A resposta não está nas teorias do choque das civilizações, na identificação do terror com o Islão, nem, como temos visto, na prossecução de uma política que diminua as liberdades públicas, em nome da segurança, nem ainda em contrapor ao fanatismo religioso um dogmatismo laico, que em desrespeito pela liberdade exclui a religião do espaço público, estigmatiza as mulheres que cobrem os cabelos com um lenço e considera que o fanatismo é inerente à religião, nomeadamente a muçulmana. A maioria esmagadora dos 5 milhões de muçulmanos de França condena o fanatismo e os seus crimes, e são cidadãos da República, na diversidade das suas convicções.
É entrar no jogo do criminoso identificar o seu ato com uma religião, como o fez o Ministro de Interior, Darmadin, ao falar de terrorismo de “origem sunita”, estigmatizando o islão. Anunciar uma “guerra interna” é entrar numa perigosa escalada verbal, condenada ao fracasso, com Marine Le Pen. Não foi esse o discurso que elegeu Macron e o tornou a esperança do liberalismo político na Europa.
É também importante que os media não se deixem inebriar pelos índices de audiências, fomentados pelo espetáculo da violência verbal da extrema-direita, como Éric Zemmour, em França, condenado por defender a descriminação, mas que continua a destilar o ódio racial pela televisão.
As medidas a tomar devem ter um valor universal e ser contra todas as formas de incitação ao ódio. Importa, assim, além de aplicar a lei contra o discurso de ódio aos islamitas radicais, aplicá-la também ao discurso de ódio antimuçulmano e antissemita da extrema-direita. Esta questão torna-se ainda mais importante perante a consciência de que estamos a entrar na terceira vaga do terrorismo: a da extrema-direita.

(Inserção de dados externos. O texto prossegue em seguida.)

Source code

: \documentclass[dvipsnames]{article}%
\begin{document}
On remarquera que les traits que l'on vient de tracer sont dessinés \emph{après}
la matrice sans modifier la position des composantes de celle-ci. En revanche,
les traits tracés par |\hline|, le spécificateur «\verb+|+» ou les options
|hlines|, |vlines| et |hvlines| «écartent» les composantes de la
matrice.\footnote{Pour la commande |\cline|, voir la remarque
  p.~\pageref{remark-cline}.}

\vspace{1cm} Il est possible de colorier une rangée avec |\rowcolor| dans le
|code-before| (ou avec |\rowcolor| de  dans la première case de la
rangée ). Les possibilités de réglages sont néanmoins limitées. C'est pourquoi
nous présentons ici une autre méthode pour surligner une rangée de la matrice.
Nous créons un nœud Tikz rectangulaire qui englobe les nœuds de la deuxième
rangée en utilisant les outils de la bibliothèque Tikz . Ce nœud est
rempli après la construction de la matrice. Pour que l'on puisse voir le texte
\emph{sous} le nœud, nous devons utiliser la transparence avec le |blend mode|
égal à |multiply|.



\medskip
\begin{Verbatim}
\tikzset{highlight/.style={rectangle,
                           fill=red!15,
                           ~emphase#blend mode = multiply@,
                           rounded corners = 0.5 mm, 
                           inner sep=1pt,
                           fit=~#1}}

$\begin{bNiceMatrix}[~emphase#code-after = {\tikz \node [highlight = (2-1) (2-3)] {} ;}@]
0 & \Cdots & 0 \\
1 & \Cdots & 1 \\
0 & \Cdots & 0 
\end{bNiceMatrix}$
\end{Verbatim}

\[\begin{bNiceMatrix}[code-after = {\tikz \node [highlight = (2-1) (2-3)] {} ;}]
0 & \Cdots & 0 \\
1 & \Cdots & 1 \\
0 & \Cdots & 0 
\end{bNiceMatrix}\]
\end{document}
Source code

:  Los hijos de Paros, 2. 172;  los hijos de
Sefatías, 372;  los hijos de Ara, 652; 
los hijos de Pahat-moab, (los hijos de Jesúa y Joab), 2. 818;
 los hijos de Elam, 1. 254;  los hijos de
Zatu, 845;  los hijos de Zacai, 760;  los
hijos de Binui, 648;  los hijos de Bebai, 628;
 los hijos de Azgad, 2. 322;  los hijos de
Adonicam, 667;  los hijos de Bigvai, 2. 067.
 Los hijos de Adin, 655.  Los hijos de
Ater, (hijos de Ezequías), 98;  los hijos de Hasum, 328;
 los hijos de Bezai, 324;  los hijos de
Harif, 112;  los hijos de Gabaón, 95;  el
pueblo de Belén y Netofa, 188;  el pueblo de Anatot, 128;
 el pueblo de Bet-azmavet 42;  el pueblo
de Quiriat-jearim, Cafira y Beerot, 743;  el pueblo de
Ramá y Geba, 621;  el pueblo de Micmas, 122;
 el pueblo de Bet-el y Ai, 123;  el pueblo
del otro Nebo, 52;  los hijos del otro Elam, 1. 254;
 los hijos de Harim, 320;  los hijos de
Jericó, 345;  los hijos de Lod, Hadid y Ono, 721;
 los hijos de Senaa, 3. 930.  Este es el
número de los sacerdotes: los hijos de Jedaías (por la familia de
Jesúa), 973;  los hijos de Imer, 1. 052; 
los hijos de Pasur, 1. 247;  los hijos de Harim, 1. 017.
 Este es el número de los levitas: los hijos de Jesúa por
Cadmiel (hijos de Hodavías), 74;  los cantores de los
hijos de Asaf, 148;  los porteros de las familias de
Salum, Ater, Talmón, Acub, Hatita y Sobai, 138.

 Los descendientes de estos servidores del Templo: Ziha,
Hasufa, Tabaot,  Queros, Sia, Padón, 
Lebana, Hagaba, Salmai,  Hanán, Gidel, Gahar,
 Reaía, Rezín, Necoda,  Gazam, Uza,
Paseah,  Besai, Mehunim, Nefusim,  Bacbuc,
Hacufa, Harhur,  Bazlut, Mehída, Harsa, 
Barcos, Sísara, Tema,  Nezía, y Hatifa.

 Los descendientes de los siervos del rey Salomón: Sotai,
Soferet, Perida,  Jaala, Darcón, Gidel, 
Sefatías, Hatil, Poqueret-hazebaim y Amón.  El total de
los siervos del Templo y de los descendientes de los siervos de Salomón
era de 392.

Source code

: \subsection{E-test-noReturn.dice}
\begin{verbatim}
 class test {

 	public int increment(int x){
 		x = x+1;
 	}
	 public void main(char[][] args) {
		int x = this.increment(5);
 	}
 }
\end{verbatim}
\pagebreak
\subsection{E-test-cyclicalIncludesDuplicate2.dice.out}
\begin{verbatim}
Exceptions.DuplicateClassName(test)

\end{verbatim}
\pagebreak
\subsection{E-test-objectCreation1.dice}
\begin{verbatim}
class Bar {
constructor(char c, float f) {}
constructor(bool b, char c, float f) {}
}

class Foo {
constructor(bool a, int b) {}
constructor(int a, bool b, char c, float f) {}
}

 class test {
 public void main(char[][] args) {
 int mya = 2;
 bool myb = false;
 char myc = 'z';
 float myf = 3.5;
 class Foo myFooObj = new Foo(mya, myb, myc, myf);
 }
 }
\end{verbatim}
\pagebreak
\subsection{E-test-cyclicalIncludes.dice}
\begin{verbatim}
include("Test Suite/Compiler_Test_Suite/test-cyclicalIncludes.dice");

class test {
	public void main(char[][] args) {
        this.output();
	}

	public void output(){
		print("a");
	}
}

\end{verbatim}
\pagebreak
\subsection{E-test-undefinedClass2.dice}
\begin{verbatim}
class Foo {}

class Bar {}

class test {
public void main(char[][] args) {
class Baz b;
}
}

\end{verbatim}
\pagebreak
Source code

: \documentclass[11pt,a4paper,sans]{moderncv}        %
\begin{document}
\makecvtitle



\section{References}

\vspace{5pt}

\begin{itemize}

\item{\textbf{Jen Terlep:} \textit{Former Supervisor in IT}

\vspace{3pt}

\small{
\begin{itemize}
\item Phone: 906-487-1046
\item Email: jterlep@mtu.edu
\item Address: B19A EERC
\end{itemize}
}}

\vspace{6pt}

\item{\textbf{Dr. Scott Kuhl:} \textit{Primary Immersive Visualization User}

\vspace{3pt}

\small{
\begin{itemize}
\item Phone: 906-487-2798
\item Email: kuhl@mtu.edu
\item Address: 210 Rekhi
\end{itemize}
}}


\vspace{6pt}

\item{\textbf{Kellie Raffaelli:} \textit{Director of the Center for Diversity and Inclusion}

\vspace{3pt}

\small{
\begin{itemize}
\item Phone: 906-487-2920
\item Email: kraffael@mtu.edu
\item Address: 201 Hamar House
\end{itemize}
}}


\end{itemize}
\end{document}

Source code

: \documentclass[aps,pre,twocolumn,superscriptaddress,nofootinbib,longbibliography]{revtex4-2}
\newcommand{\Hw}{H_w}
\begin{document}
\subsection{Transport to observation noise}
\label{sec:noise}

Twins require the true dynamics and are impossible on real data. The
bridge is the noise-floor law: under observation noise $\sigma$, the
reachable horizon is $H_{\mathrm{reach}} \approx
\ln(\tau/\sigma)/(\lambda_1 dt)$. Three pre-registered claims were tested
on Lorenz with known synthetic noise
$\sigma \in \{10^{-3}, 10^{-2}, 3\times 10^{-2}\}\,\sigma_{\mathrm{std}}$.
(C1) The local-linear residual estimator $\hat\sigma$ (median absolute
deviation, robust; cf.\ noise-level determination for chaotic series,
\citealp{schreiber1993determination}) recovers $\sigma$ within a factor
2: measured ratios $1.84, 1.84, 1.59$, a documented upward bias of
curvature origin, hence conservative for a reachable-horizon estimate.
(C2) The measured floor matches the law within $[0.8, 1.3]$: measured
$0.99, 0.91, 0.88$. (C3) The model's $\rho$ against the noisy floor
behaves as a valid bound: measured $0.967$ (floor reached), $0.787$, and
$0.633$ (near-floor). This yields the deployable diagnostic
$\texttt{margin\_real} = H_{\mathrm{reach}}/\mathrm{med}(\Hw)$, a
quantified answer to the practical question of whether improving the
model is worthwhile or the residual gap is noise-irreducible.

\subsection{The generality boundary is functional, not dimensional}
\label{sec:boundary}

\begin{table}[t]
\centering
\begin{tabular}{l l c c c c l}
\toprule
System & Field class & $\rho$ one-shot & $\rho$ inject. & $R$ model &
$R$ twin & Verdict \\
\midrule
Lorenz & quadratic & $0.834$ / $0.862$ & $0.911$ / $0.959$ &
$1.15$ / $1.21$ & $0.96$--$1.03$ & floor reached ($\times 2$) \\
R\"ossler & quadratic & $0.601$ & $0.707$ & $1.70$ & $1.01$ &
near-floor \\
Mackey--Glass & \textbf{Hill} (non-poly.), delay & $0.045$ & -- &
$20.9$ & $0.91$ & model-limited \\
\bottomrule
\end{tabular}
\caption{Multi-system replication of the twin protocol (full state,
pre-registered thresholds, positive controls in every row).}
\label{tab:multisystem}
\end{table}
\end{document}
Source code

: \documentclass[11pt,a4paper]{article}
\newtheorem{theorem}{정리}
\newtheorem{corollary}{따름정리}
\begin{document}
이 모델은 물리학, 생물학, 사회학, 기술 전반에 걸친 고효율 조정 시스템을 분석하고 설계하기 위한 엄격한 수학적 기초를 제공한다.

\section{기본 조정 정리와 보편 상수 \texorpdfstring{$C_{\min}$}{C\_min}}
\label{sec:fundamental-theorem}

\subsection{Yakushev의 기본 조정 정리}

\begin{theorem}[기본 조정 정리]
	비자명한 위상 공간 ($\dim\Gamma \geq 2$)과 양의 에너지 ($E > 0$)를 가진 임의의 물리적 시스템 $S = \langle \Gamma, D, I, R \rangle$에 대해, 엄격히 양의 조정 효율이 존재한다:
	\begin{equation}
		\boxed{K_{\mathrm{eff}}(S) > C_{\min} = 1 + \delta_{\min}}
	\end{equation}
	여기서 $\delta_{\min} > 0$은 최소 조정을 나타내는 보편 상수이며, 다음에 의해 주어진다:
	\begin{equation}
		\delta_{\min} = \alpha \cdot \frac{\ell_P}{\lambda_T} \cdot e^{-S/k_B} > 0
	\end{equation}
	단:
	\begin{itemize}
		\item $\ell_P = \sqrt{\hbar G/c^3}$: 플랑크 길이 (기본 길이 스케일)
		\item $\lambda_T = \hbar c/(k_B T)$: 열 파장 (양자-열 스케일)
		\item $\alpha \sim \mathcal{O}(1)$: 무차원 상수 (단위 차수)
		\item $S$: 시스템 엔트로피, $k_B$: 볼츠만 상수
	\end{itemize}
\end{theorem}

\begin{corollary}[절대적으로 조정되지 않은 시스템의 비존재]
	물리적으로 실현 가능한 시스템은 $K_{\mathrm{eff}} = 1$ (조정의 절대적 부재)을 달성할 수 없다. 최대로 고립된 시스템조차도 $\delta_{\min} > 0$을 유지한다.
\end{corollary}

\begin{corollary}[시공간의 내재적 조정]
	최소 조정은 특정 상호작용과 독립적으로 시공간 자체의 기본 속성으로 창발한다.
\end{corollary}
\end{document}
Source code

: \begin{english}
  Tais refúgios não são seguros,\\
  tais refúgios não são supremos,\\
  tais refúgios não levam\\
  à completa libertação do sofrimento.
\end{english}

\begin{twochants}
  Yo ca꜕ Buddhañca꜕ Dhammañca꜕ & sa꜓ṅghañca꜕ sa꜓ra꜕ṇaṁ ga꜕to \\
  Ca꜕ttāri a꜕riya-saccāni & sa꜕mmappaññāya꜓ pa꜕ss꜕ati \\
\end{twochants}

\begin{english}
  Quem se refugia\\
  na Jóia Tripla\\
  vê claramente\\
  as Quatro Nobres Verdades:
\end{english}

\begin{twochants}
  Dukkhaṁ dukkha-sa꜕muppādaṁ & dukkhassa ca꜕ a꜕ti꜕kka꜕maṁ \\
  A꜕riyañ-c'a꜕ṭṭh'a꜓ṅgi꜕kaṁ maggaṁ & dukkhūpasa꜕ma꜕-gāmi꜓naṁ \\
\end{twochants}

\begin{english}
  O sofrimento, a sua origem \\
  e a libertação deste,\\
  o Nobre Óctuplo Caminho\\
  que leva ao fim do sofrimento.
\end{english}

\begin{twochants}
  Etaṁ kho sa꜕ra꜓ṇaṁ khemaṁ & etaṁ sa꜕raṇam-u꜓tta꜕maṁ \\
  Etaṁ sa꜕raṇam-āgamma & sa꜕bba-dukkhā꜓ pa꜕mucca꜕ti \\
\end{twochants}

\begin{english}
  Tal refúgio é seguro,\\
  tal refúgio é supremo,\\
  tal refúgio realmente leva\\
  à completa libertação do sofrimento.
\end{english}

A primeira vaga de atos de terror foi a da extrema-esquerda (brigadas vermelhas ou Setembro Negro), nos anos 70 e 80, seguida pela dos islamitas radicais, nos anos 90 e na primeira década deste século, que parece agora ter perdido capacidade de organização e os atos serem de fanáticos solitários.
Hoje, a maioria dos atos de terror são perpetrados por movimentos supremacistas brancos, que ganharam um novo fôlego com a chegada de Trump à Casa Branca, como é o caso de 90% dos atos cometidos nos Estados Unidos em 2018 e 2019, na maioria contra negros, muçulmanos e judeus.
A extrema-direita e o islamismo radical alimentam-se e inspiram-se mutuamente. Um membro da Atomwaffen Division (AWD), rede terrorista neonazi, ativa nos Estados Unidos e na Europa, declarou, segundo um relatório do instituto americano CSIS, que “a cultura de martírio e insurreição em grupos como os talibãs e o Daesh deve ser admirada e reproduzida.”
Para vencer a radicalização é preciso unir os cidadãos, independentemente da sua religião ou da falta dela. A laicidade implica tolerância, o caminho para prevenir as guerras de religião, como ensina Voltaire.
Ao decapitar o professor Paty, Abdoullakh Anzorov ambicionava decapitar a França dos seus muçulmanos, vitória que os fanáticos não podem ter.